Può essere una figura come la tua un nuovo veicolo commerciale per i mercati post-pandemia?

Sicuramente sì, come vediamo già in altri settori. Siamo persone cui ruota attorno una community, sia online che offline, permettendoci di ampliare il raggio d’azione e destinare al nostro messaggio un significato più forte ed energico. Ovviamente bisogna scegliere il personaggio giusto per il giusto prodotto. Unire un comunicatore ad un’azienda può essere vincente quando si è in grado di veicolare un network di persone e trasmettere con coerenza la purpose aziendale, dal digital all’offline, dalle degustazioni alla vendita. Ne parlo con una certa enfasi perché già anni indietro ce ne eravamo resi conto in Jermann. Ad oggi purtroppo le aziende lo considerano ancora un costo extra, ma questa voce deve esser valutata come investimento strategico e commerciale, e visti i tempi, uno strumento vantaggioso in termini economici. In Italia chi l’ha capito c’è, penso ad esempio a Marchesi Antinori, ma vorrei ricordare agli altri la frase di Gary Vee: “se non esisti su un telefono, pian piano non esisti più”.

A quale filone ti stai appassionando recentemente?

Sono amante dei vini veri, autoctoni e che rappresentano un territorio e un produttore. Poi può essere naturale, in anfora o convenzionale, ma deve essere vero. Sui vini naturali (o quelli definiti tali), me ne piacciono diversi, ma devono rispettare il frutto e il principio della varietà d’origine. Ogni vino va osservato secondo criteri che ruotano attorno alla verità. Sul lato commerciale, c’è grande attenzione al biologico già da diversi anni, mentre è più recente il “boom” dei macerati e la riscoperta di alcune varietà autoctone. Senza focalizzarsi eccessivamente, ogni vino ha il suo perché e il suo momento, non bisognerebbe mai chiudergli la porta, dato che sono in fin dei conti tutti diversi. Cerchiamo solo di imparare con autorevolezza, compiendo scelte responsabili e consapevoli quando ci si trova davanti ad un vino sano e un vino da scartare.

C’è spazio per le piccole Aziende o anche il settore del vino si ridurrà, come nel caso degli spirits, a poche famiglie multibrand?

Se si parte da un’originalità di partenza e da una qualità indiscutibile, ce la si fa. Poi ci sono 1000 variabili e come ben sappiamo tutti, le grandi aziende continueranno a crescere con le loro economie di scala, ma ci sarà sempre spazio per i piccoli, anche perché talvolta è il cliente stesso a richiederlo. Con una buona diffusione culturale in materia e gli stimoli verso la ricerca, si genererà spazio alle alternative. I grandi andranno avanti da sé e riusciranno a vendere senza troppe spiegazioni, ma sta a noi credere nella diversità.
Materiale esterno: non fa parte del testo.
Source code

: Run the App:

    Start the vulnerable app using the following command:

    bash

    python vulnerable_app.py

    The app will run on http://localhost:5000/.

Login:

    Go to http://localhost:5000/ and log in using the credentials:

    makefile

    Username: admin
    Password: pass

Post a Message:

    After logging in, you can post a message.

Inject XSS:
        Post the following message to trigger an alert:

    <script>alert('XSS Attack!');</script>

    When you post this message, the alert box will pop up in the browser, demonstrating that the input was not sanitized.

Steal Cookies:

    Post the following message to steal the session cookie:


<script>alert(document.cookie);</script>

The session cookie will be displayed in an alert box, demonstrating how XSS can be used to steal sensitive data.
Il tappo a vite, tanto utilizzato dalla tua Azienda, vedrà un incremento del suo utilizzo o pensi che il fascino del sughero resisterà?
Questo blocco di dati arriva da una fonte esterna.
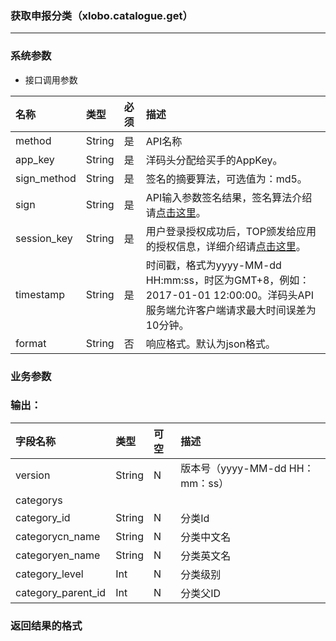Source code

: ### 获取申报分类（xlobo.catalogue.get）

---
### 系统参数

* 接口调用参数

| 名称 | 类型 | 必须 | 描述 |
| :--- | :--- | :--- | :--- |
| method | String | 是 | API名称 |
| app\_key | String | 是 | 洋码头分配给买手的AppKey。 |
| sign\_method | String | 是 | 签名的摘要算法，可选值为：md5。 |
| sign | String | 是 | API输入参数签名结果，签名算法介绍请[点击这里](/openapi/README.md#signmethod)。 |
| session\_key | String | 是 | 用户登录授权成功后，TOP颁发给应用的授权信息，详细介绍请[点击这里](/openapi/README.md#getappkey)。 |
| timestamp | String | 是 | 时间戳，格式为yyyy-MM-dd HH:mm:ss，时区为GMT+8，例如：2017-01-01 12:00:00。洋码头API服务端允许客户端请求最大时间误差为10分钟。 |
| format | String | 否 | 响应格式。默认为json格式。 |


### 业务参数


### 输出：

| 字段名称 | 类型 | 可空 | 描述 |
| :--- | :--- | :--- | :--- |
| version | String | N | 版本号（yyyy-MM-dd HH：mm：ss） |
| categorys |  |  |  |
| category_id | String | N | 分类Id |
| categorycn_name | String | N | 分类中文名 |
| categoryen_name | String | N | 分类英文名 |
| category_level | Int | N | 分类级别 |
| category_parent_id | Int | N | 分类父ID |

### 返回结果的格式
È un’innovazione che avevamo tanto a cuore, così come più recentemente, sempre in tema chiusure, ho contribuito a sviluppare un progetto molto interessante con Amorim sul tappo in sughero naturale. A volte lo si dà per scontato, ma ogni vino ha il suo tappo. In Jermann circa il 90% dei vini era bianchi perlopiù d’annata e quindi mio padre ha pensato che il tappo a vite fosse un’ottima soluzione. Attenzione poi a non scadere nei luoghi comuni perché anche nel tappo a vite un vino può invecchiare ed anzi, permette anche di ridurre la quantità di solforosa in fase di imbottigliamento. Noi abbiamo addirittura assaggiato delle 2003 e 2004 di bianchi Jermann ed i risultati erano notevoli. Per gli altri vini, quelli di razza per intenderci, il tappo sughero resta la scelta vincente, dove la ricerca oggi è sempre più specializzata nella qualità e l’ottimizzazione dell’evoluzione in bottiglia. Tra i due, il romanticismo del sughero resisterà, ma la categoria dei sommelier e degli esperti devono comunicare correttamente l’importanza e le differenze tra i vari tappi. Non avrai altro tappo al di fuori del sughero? Ti Ricordo solamente che la sua produzione anche se sostenibile non è infinita e quindi sarebbe giusto adottare certi criteri per preservarlo.